魚の王様マダイ。春は各地で乗っ込みが本格化し、白子と卵で腹がパンパンになった良型が釣れ盛る。数あるマダイの釣法だが、今回紹介するのはタイラバだ。簡単なようで実は奥が深いが、決してとっつきにくい釣りではない。
流し方と巻くスピード
まずフィールドによって船の流し方が違うので、どういった流し方をするかで釣り方も変わってくる。
伊勢湾では船のスパンカ(帆)を立て、風や潮に船が立つように流し、ピンポイントの反応を攻めていく。
一方紀東や日本海では、船を横流しにするドテラ流しにすることが多い。
どちらがいいとはいえないが、船を立てる場合は基本的にタイラバはまっすぐ下に落ちていくので、底を取ったらただ巻くだけ。
反応のあるレンジ(層)のやや上まで巻き上げ、アタリがなければ再び底まで落とす。
ドテラ流しの場合は船が自分の後方に流れていくため、ラインは前方に伸びていく。
いわゆるタイラバを横引きする形になるわけだ。
この方が広範囲を探れて、反応のあるレンジを斜めに長く誘えるメリットがあるが、あまりラインに角度がつき過ぎるといったん回収しなくてはならない。

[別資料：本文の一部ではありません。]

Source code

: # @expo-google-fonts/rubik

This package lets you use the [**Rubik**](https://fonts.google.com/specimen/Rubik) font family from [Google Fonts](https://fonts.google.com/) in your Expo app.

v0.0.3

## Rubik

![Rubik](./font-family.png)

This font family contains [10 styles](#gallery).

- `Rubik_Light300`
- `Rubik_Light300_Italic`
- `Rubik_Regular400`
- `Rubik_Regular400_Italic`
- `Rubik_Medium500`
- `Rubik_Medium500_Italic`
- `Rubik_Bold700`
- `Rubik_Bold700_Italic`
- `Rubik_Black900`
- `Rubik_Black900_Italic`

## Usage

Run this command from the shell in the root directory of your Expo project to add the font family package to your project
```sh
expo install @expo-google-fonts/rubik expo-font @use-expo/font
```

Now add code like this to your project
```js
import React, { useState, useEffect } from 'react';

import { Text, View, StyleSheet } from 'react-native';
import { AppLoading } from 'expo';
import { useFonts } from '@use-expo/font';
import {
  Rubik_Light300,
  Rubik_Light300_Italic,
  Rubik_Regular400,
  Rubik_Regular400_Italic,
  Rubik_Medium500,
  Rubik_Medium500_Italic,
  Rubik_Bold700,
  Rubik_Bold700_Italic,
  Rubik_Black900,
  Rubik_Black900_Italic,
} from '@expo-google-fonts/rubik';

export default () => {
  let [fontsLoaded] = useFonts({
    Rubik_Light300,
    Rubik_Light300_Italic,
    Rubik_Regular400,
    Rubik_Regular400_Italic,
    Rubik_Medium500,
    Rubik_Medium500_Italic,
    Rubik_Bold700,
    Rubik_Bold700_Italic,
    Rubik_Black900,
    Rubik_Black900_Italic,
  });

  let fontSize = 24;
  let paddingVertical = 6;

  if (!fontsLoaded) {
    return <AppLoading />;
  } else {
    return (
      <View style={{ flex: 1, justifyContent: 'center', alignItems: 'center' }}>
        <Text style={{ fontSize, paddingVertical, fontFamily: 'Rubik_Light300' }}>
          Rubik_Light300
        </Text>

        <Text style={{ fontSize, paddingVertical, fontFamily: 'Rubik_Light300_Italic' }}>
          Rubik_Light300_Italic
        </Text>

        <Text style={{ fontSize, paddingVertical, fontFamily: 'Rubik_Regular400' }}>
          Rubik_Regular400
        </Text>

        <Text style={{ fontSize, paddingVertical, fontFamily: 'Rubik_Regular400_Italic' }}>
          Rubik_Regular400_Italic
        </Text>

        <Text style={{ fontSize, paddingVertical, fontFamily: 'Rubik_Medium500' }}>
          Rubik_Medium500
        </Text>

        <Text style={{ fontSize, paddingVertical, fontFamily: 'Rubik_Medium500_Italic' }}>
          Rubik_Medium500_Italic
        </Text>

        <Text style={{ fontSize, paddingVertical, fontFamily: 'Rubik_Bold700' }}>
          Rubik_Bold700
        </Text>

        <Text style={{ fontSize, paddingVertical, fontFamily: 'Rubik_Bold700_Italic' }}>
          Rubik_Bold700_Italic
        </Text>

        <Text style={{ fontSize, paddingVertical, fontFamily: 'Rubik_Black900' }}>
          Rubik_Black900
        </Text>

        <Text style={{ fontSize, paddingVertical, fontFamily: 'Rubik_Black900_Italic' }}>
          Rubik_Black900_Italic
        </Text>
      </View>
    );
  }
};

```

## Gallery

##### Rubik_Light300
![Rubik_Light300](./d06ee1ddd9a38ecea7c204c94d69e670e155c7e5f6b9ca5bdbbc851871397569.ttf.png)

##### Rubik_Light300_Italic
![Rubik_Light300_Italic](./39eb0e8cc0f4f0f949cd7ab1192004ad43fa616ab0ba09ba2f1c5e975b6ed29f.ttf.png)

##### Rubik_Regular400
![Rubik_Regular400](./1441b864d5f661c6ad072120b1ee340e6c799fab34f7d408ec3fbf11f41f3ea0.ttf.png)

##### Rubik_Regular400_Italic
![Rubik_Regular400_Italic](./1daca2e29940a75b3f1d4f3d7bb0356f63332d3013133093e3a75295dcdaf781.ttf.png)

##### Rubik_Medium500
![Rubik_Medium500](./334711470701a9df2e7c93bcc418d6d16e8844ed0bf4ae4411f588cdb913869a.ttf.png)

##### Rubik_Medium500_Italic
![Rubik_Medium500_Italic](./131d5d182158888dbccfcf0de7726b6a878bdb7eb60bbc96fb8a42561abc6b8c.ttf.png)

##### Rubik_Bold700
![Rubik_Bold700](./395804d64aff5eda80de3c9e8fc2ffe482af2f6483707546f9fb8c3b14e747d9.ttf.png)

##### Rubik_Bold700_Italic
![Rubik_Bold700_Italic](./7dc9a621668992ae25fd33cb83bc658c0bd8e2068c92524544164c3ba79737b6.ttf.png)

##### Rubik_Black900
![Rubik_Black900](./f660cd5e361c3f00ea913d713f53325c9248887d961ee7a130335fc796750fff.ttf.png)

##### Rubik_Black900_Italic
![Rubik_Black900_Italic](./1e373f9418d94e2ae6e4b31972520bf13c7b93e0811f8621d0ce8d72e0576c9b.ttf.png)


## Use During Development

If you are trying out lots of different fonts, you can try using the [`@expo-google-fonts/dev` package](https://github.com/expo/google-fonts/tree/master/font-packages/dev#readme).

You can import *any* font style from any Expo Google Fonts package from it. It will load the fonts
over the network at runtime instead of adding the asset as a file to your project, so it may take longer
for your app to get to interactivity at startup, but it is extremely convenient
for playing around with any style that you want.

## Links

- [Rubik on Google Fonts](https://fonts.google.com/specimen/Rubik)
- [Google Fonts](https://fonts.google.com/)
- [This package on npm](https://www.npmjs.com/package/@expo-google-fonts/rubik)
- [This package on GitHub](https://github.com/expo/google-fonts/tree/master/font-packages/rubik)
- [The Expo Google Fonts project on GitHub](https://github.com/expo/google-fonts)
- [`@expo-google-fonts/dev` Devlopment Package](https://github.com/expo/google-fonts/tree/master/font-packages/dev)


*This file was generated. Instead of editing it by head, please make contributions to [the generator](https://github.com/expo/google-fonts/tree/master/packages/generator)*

またディープエリアのドテラ流しは、非常につらいものがある。
そんなときは小型の電動リールを使ってみるのもいいだろう。
ただ巻くだけ……というタイラバだが、人によって釣果に大きく差が出てしまうことは日常茶飯事だ。
これはネクタイのカラーや形状なども原因だと思うが、なんといっても巻くスピードがキモになると思う。
特定の人ばかりにヒットが集中するような状況に出くわしたとき、その人のネクタイやシンカーをチェックすると同時に、巻きスピードもきっちりチェックしておこう。
日によってスローが良かったり、速巻きが良かったりする。
釣れている人のまねをするのは、釣りの基本だ。
アワセのタイミング
アタリは非常に明確だ。
ココンとくるのは、最初にスカートの端をかじっているアタリ。
ここで肝心なことは、決して巻く手を止めないこと。
慣れないうちはこれが難しいのだ。
ジギングと違ってしっかり食い込ませないといけない。
巻く手を止めてしまうと、バイトしてきたマダイが違和感を覚えてスカートを離してしまう。
そのまま巻き続けると、徐々にアタリが大きくなり、やがてロッドが絞り込まれる。
これでフッキング完了だ。
賛否両論あるのがアワセだろう。
基本的にアワセは入れないのが正解だと思うが、しっかりアワセを入れないとダメだと言う人も多い。
中にはアタリ即アワセという人も。
どれが絶対的に正解、不正解というのは決してないのが釣り。
ここはいろいろ試して、自分なりの答えを見つけていただきたい。
リールのドラグ設定だが、かなり緩めにセットしておこう。
これは細ラインと小バリを使っているため。
最近のハリがいくらデキがいいからといって、無理なやり取りは禁物だ。
マダイは決して根に突っ込むような魚ではない。
ドラグをフルに使い、ラインを出して丁寧で慎重なファイトを心がけたい。
取り込みだが、40cm以上なら必ず網に入れてもらおう。
鋭いが小さなハリを使っているため、最後に魚の全ての重さがかかると、最後の最後で外れてしまう。